La question qui ne cesse de se poser dans le cadre du contexte actuel en guinée et dans le monde est celle de savoir si le débiteur d’une obligation peut invoquer le Covid-19 en tant que nouvelle épidémie sanitaire et ou les mesures que ce virus a impliquées comme constituant un cas de force majeure pour suspendre l’exécution de son obligation ou solliciter la résolution du contrat le cas échéant.

La force majeure est prévue à l’article 1104 du code civil, qui dispose :

« Il y a force majeure en matière contractuelle lorsqu’un événement échappant au contrôle du débiteur, qui ne pouvait être raisonnablement prévu lors de la conclusion du contrat et dont les effets ne peuvent être évités par des mesures appropriées, empêche l’exécution de son obligation par le débiteur.
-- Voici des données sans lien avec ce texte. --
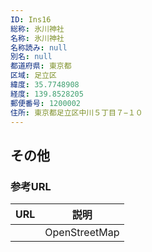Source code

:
 ```yaml
---
ID: Ins16
総称: 氷川神社
名称: 氷川神社
名称読み: null
別名: null
都道府県: 東京都
区域: 足立区
緯度: 35.7748908
経度: 139.8528205
郵便番号: 1200002
住所: 東京都足立区中川５丁目７−１０
---
```


## その他

### 参考URL

| URL | 説明          |
| --- | ------------- |
|     | OpenStreetMap |

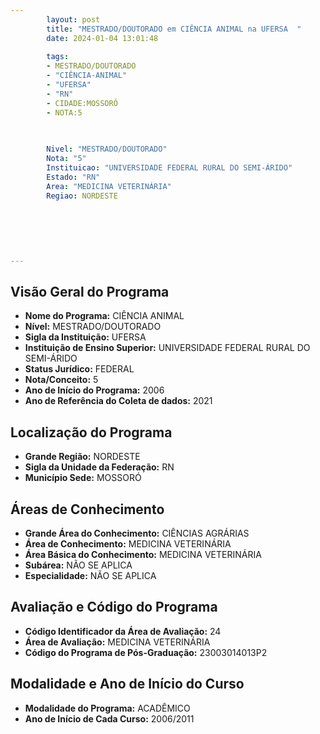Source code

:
 ```yaml
---
        layout: post
        title: "MESTRADO/DOUTORADO em CIÊNCIA ANIMAL na UFERSA  "
        date: 2024-01-04 13:01:48
     
        tags:
        - MESTRADO/DOUTORADO
        - "CIÊNCIA-ANIMAL"
        - "UFERSA"
        - "RN"
        - CIDADE:MOSSORÓ
        - NOTA:5
        
       

        Nivel: "MESTRADO/DOUTORADO"
        Nota: "5"
        Instituicao: "UNIVERSIDADE FEDERAL RURAL DO SEMI-ÁRIDO"
        Estado: "RN"
        Area: "MEDICINA VETERINÁRIA"
        Regiao: NORDESTE
        
        
        
        
        
        
---
```

## Visão Geral do Programa
- **Nome do Programa:** CIÊNCIA ANIMAL
- **Nível:** MESTRADO/DOUTORADO
- **Sigla da Instituição:** UFERSA
- **Instituição de Ensino Superior:** UNIVERSIDADE FEDERAL RURAL DO SEMI-ÁRIDO
- **Status Jurídico:** FEDERAL
- **Nota/Conceito:** 5
- **Ano de Início do Programa:** 2006
- **Ano de Referência do Coleta de dados:** 2021

## Localização do Programa
- **Grande Região:** NORDESTE
- **Sigla da Unidade da Federação:** RN
- **Município Sede:** MOSSORÓ

## Áreas de Conhecimento
- **Grande Área do Conhecimento:** CIÊNCIAS AGRÁRIAS
- **Área de Conhecimento:** MEDICINA VETERINÁRIA
- **Área Básica do Conhecimento:** MEDICINA VETERINÁRIA
- **Subárea:** NÃO SE APLICA
- **Especialidade:** NÃO SE APLICA

## Avaliação e Código do Programa
- **Código Identificador da Área de Avaliação:** 24
- **Área de Avaliação:** MEDICINA VETERINÁRIA
- **Código do Programa de Pós-Graduação:** 23003014013P2


## Modalidade e Ano de Início do Curso
- **Modalidade do Programa:** ACADÊMICO
- **Ano de Início de Cada Curso:** 2006/2011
Si l’empêchement est temporaire, l’exécution de l’obligation est suspendue à moins que le retard qui en résulterait ne justifie la résolution du contrat. Si l’empêchement est définitif, le contrat est résolu de plein droit et les parties sont libérées de leurs obligations dans les conditions prévues aux articles 1088 ».
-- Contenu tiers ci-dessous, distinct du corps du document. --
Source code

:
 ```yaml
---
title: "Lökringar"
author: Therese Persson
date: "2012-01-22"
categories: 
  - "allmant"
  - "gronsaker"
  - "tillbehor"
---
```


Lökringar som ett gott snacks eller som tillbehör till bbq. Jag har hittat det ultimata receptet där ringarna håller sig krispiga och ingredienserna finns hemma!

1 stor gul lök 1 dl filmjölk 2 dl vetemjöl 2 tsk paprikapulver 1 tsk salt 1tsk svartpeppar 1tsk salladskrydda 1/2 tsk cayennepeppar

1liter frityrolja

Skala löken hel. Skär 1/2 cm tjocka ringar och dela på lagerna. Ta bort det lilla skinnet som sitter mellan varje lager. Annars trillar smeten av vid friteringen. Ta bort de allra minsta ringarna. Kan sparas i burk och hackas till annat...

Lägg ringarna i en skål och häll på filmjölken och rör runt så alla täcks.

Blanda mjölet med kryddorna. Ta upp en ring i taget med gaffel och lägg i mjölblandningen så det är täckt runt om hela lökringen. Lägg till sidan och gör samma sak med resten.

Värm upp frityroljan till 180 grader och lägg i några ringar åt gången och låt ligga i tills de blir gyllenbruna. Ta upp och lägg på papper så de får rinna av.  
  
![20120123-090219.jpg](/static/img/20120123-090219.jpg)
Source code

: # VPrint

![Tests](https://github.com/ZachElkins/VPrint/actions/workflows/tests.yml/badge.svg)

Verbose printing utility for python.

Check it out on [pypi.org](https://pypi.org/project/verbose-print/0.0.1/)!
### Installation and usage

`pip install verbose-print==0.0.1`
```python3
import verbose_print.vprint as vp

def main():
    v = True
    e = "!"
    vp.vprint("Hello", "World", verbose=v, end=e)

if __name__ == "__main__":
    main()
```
Il existe ainsi un évènement de force majeure si trois conditions sont remplies :

(i) L’évènement échappe au contrôle du débiteur,
(ii) Il ne pouvait être raisonnablement prévu au moment de la conclusion du contrat et
(iii) Les effets de cet évènement ne peuvent être évités par des mesures appropriées.

On retrouve là les critères habituellement retenus par les tribunaux d’extériorité, d’imprévisibilité et d’irrésistibilité pour qualifier un évènement de force majeure. L’évènement ainsi défini doit enfin empêcher l’exécution d’une ou plusieurs obligation(s).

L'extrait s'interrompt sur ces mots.